Tuesday | 2 December, 2008
Australian Biotechnology News
Shining a light on membrane proteins
Physics and biology have come together to solve one of science’s big issues – the structure of membrane proteins – through the ARC Centre of Excellence for Coherent X-ray Science.
Kate McDonald 24/06/2008 11:36:00

Phase imaging

The idea behind the centre came from physicist Professor Keith Nugent, best known for his work in phase imaging, a way of measuring light refraction from materials in a quantitative manner.

Phase imaging has been used quite extensively in materials science and for physical structures and is now being applied to biological structures.

"If you look at a cell without staining, you basically can't see anything," Nugent says. "But the cell is affecting the light, the phase of the light. It's just like a lens - they are transparent but they affect the light by bending it. Phase imaging is rendering that aspect of the light visible."

Techniques Nugent has helped develop such as X-ray phase contrast has been used to create the beautiful images we can now see of tiny insects fossilised in amber. The ideas are now being applied to structures within living cells.

"With protein crystallography, you shine X-rays at the crystals and you get the diffraction pattern from an array of proteins; from that you can determine the molecular structure," he says.

"Coherent X-ray diffraction applies those same ideas except you don't need crystals. You shine a coherent beam of X-rays onto a single object and measure the scattering of the X-rays. You don't need a focusing lens for this so you are not limited by the resolution of the lens. By inverting the diffraction pattern you can generate very high resolution images."

The CXS Biological Science group has long worked with both light microscopy and electron microscopy but sees X-rays as a new way forward. Leann Tilley is studying Plasmodium falciparum in red blood cells and the way the parasite manages to avoid being detected. The parasite produces proteins that make the host cell membrane stick to receptors on capillary walls.

"The parasite lives inside a vacuole in the cell and it needs to get the adhesion proteins out to the red cell membrane" she says.

"The parasite subverts the red blood cell's physiology and converts it from a one-function a sack of haemoglobin to a more fully functional erythrocytic cell. It puts membrane structures into the red cell's cytoplasm, which it uses to export the adherence proteins and insert them into the red cell membrane.
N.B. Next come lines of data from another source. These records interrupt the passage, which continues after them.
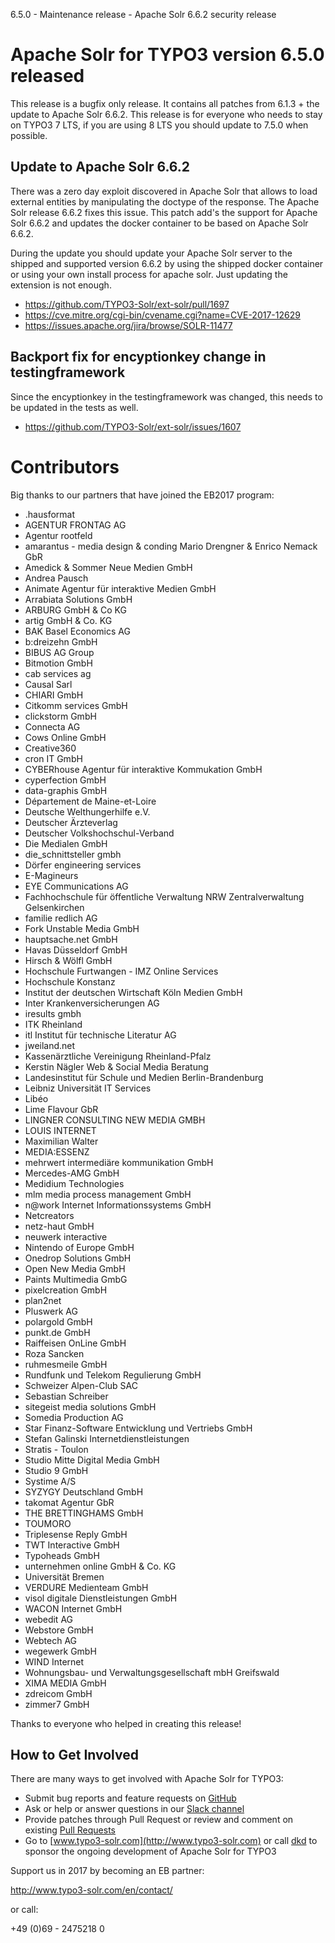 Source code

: 6.5.0 - Maintenance release - Apache Solr 6.6.2 security release

# Apache Solr for TYPO3 version 6.5.0 released

This release is a bugfix only release. It contains all patches from 6.1.3 + the update to Apache Solr 6.6.2.
This release is for everyone who needs to stay on TYPO3 7 LTS, if you are using 8 LTS you should update to 7.5.0 when possible.

## Update to Apache Solr 6.6.2

There was a zero day exploit discovered in Apache Solr that allows to load external entities by manipulating the doctype 
of the response. The Apache Solr release 6.6.2 fixes this issue. This patch add's the support for Apache Solr 6.6.2 and updates
the docker container to be based on Apache Solr 6.6.2.

During the update you should update your Apache Solr server to the shipped and supported version 6.6.2 by using the shipped
docker container or using your own install process for apache solr. Just updating the extension is not enough.

* https://github.com/TYPO3-Solr/ext-solr/pull/1697
* https://cve.mitre.org/cgi-bin/cvename.cgi?name=CVE-2017-12629
* https://issues.apache.org/jira/browse/SOLR-11477

## Backport fix for encyptionkey change in testingframework

Since the encyptionkey in the testingframework was changed, this needs to be updated in the tests as well.

* https://github.com/TYPO3-Solr/ext-solr/issues/1607

# Contributors

Big thanks to our partners that have joined the EB2017 program:

* .hausformat
* AGENTUR FRONTAG AG
* Agentur rootfeld
* amarantus - media design & conding Mario Drengner & Enrico Nemack GbR
* Amedick & Sommer Neue Medien GmbH
* Andrea Pausch
* Animate Agentur für interaktive Medien GmbH
* Arrabiata Solutions GmbH
* ARBURG GmbH & Co KG
* artig GmbH & Co. KG
* BAK Basel Economics AG
* b:dreizehn GmbH
* BIBUS AG Group
* Bitmotion GmbH
* cab services ag
* Causal Sarl
* CHIARI GmbH
* Citkomm services GmbH
* clickstorm GmbH
* Connecta AG
* Cows Online GmbH
* Creative360
* cron IT GmbH
* CYBERhouse Agentur für interaktive Kommukation GmbH
* cyperfection GmbH
* data-graphis GmbH
* Département de Maine-et-Loire
* Deutsche Welthungerhilfe e.V.
* Deutscher Ärzteverlag
* Deutscher Volkshochschul-Verband
* Die Medialen GmbH
* die_schnittsteller gmbh
* Dörfer engineering services
* E-Magineurs
* EYE Communications AG
* Fachhochschule für öffentliche Verwaltung NRW Zentralverwaltung Gelsenkirchen
* familie redlich AG
* Fork Unstable Media GmbH
* hauptsache.net GmbH
* Havas Düsseldorf GmbH
* Hirsch & Wölfl GmbH
* Hochschule Furtwangen - IMZ Online Services
* Hochschule Konstanz
* Institut der deutschen Wirtschaft Köln Medien GmbH
* Inter Krankenversicherungen AG
* iresults gmbh
* ITK Rheinland
* itl Institut für technische Literatur AG
* jweiland.net
* Kassenärztliche Vereinigung Rheinland-Pfalz
* Kerstin Nägler Web & Social Media Beratung
* Landesinstitut für Schule und Medien Berlin-Brandenburg
* Leibniz Universität IT Services
* Libéo
* Lime Flavour GbR
* LINGNER CONSULTING NEW MEDIA GMBH
* LOUIS INTERNET
* Maximilian Walter
* MEDIA:ESSENZ
* mehrwert intermediäre kommunikation GmbH
* Mercedes-AMG GmbH
* Medidium Technologies
* mlm media process management GmbH
* n@work Internet Informationssystems GmbH
* Netcreators
* netz-haut GmbH
* neuwerk interactive
* Nintendo of Europe GmbH
* Onedrop Solutions GmbH
* Open New Media GmbH
* Paints Multimedia GmbG
* pixelcreation GmbH
* plan2net
* Pluswerk AG
* polargold GmbH
* punkt.de GmbH
* Raiffeisen OnLine GmbH
* Roza Sancken
* ruhmesmeile GmbH
* Rundfunk und Telekom Regulierung GmbH
* Schweizer Alpen-Club SAC
* Sebastian Schreiber
* sitegeist media solutions GmbH
* Somedia Production AG
* Star Finanz-Software Entwicklung und Vertriebs GmbH
* Stefan Galinski Internetdienstleistungen
* Stratis - Toulon
* Studio Mitte Digital Media GmbH
* Studio 9 GmbH
* Systime A/S
* SYZYGY Deutschland GmbH
* takomat Agentur GbR
* THE BRETTINGHAMS GmbH
* TOUMORO
* Triplesense Reply GmbH
* TWT Interactive GmbH
* Typoheads GmbH
* unternehmen online GmbH & Co. KG
* Universität Bremen
* VERDURE Medienteam GmbH
* visol digitale Dienstleistungen GmbH
* WACON Internet GmbH
* webedit AG
* Webstore GmbH
* Webtech AG
* wegewerk GmbH
* WIND Internet
* Wohnungsbau- und Verwaltungsgesellschaft mbH Greifswald
* XIMA MEDIA GmbH
* zdreicom GmbH
* zimmer7 GmbH

Thanks to everyone who helped in creating this release!

## How to Get Involved

There are many ways to get involved with Apache Solr for TYPO3:

* Submit bug reports and feature requests on [GitHub](https://github.com/TYPO3-Solr/ext-solr)
* Ask or help or answer questions in our [Slack channel](https://typo3.slack.com/messages/ext-solr/)
* Provide patches through Pull Request or review and comment on existing [Pull Requests](https://github.com/TYPO3-Solr/ext-solr/pulls)
* Go to [www.typo3-solr.com](http://www.typo3-solr.com) or call [dkd](http://www.dkd.de) to sponsor the ongoing development of Apache Solr for TYPO3

Support us in 2017 by becoming an EB partner:

http://www.typo3-solr.com/en/contact/ 

or call:

+49 (0)69 - 2475218 0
It is these structures which we would like to image at very high resolution."

Tilley's team currently uses light microscopy imaging using green fluorescent protein, which is useful for labeling specific proteins and watching what is happening, but light microscopy is limited by its low resolution, she says.

"Electron microscopy also works really well because you get really good resolution, but because electrons can't get through matter very readily you have to work with really thin slices. X-rays are in between. The wavelength of X-rays is in between the wavelength of electrons and the wavelength of light, so you get increased resolution, but X-rays also have very good penetrating powers so you can see the inside of the cell, rather than just the surface."